[Plain-text document sources]
•••••
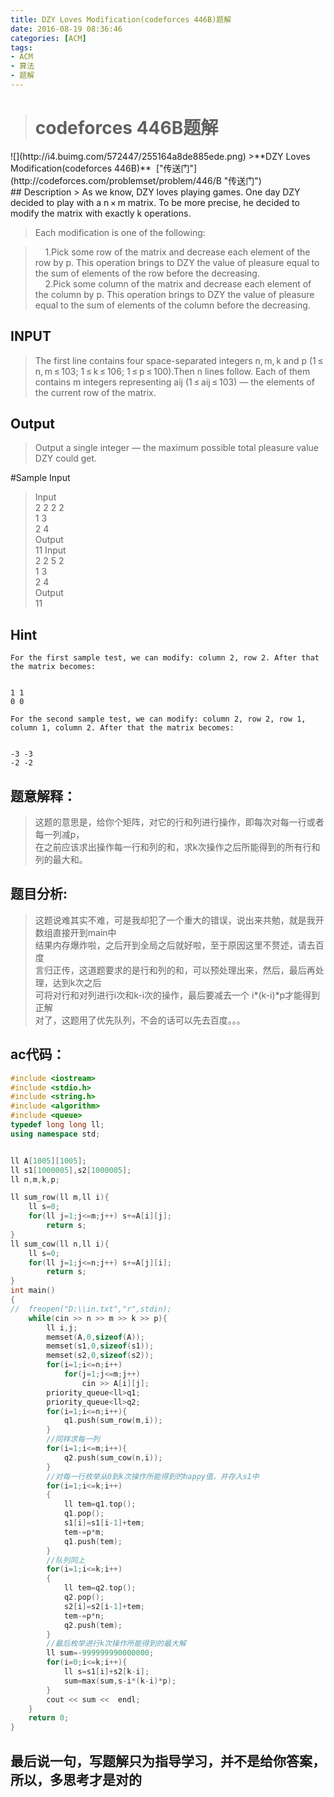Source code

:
 ```yaml
---
title: DZY Loves Modification(codeforces 446B)题解
date: 2016-08-19 08:36:46
categories: [ACM]
tags: 
- ACM
- 算法
- 题解
---
```


<blockquote class="blockquote-center"><h1>codeforces 446B题解</h1></blockquote>
![](http://i4.buimg.com/572447/255164a8de885ede.png)
>**DZY Loves Modification(codeforces 446B)**&nbsp;&nbsp;["传送门"](http://codeforces.com/problemset/problem/446/B "传送门")<br>
<!--more-->
## Description
> As we know, DZY loves playing games. One day DZY decided to play with a n × m matrix. To be more precise, he decided to modify the matrix with exactly k operations.<br>

>Each modification is one of the following:<br>
	
 >&nbsp;&nbsp;&nbsp;&nbsp;1.Pick some row of the matrix and decrease each element of the row by p. This operation brings to DZY the value of pleasure equal to the sum of elements of the row before the decreasing. <br>
 >&nbsp;&nbsp;&nbsp;&nbsp;2.Pick some column of the matrix and decrease each element of the column by p. This operation brings to DZY the value of pleasure equal to the sum of elements of the column before the decreasing. 	<br>

 ## INPUT
 >The first line contains four space-separated integers n, m, k and p (1 ≤ n, m ≤ 103; 1 ≤ k ≤ 106; 1 ≤ p ≤ 100).Then n lines follow. Each of them contains m integers representing aij (1 ≤ aij ≤ 103) — the elements of the current row of the matrix.<br>

 ## Output
 >Output a single integer — the maximum possible total pleasure value DZY could get.<br>

 #Sample Input
 > Input<br>
2 2 2 2<br>
1 3<br>
2 4<br>
>Output<br>11
>Input<br>
2 2 5 2<br>
1 3<br>
2 4<br>
>Output<br>11
## Hint
```
For the first sample test, we can modify: column 2, row 2. After that the matrix becomes:


1 1
0 0

For the second sample test, we can modify: column 2, row 2, row 1, column 1, column 2. After that the matrix becomes:


-3 -3
-2 -2
```

## 题意解释：<br>
> 这题的意思是，给你个矩阵，对它的行和列进行操作，即每次对每一行或者每一列减p，<br>
在之前应该求出操作每一行和列的和，求k次操作之后所能得到的所有行和列的最大和。

## 题目分析:<br>
>这题说难其实不难，可是我却犯了一个重大的错误，说出来共勉，就是我开数组直接开到main中<br>
结果内存爆炸啦，之后开到全局之后就好啦，至于原因这里不赘述，请去百度<br>
言归正传，这道题要求的是行和列的和，可以预处理出来，然后，最后再处理，达到k次之后<br>
可将对行和对列进行i次和k-i次的操作，最后要减去一个 i*(k-i)*p才能得到正解<br>
对了，这题用了优先队列，不会的话可以先去百度。。。

## ac代码：<br>
```c++
#include <iostream>
#include <stdio.h>
#include <string.h>
#include <algorithm>
#include <queue>
typedef long long ll;
using namespace std;


ll A[1005][1005];
ll s1[1000005],s2[1000005]; 
ll n,m,k,p;

ll sum_row(ll m,ll i){
	ll s=0;
	for(ll j=1;j<=m;j++) s+=A[i][j];
		return s;
}
ll sum_cow(ll n,ll i){
	ll s=0;
	for(ll j=1;j<=n;j++) s+=A[j][i];
		return s;
}
int main()
{	
//	freopen("D:\\in.txt","r",stdin);
	while(cin >> n >> m >> k >> p){
		ll i,j;
		memset(A,0,sizeof(A));
		memset(s1,0,sizeof(s1));
		memset(s2,0,sizeof(s2));
		for(i=1;i<=n;i++)
			for(j=1;j<=m;j++)
				cin >> A[i][j];
		priority_queue<ll>q1;
		priority_queue<ll>q2;
		for(i=1;i<=n;i++){
			q1.push(sum_row(m,i));
		}
		//同样求每一列
		for(i=1;i<=m;i++){
			q2.push(sum_cow(n,i));
		}
		//对每一行枚举从0到k次操作所能得到的happy值，并存入s1中
		for(i=1;i<=k;i++)
		{
			ll tem=q1.top();
			q1.pop();
			s1[i]=s1[i-1]+tem;
			tem-=p*m;
			q1.push(tem);
		}
		//队列同上
		for(i=1;i<=k;i++)
		{
			ll tem=q2.top();
			q2.pop();
			s2[i]=s2[i-1]+tem;
			tem-=p*n;
			q2.push(tem);
		}
		//最后枚举进行k次操作所能得到的最大解
		ll sum=-999999990000000;
		for(i=0;i<=k;i++){
			ll s=s1[i]+s2[k-i];
			sum=max(sum,s-i*(k-i)*p);
		}
		cout << sum <<  endl;
	}
	return 0;
}
```
## 最后说一句，写题解只为指导学习，并不是给你答案，所以，多思考才是对的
•••••
**To do:**
Return, from the data above, each line in which the string "Output" appears.

**Answer below:**
 ## Output
 >Output a single integer — the maximum possible total pleasure value DZY could get.<br>
>Output<br>11
>Output<br>11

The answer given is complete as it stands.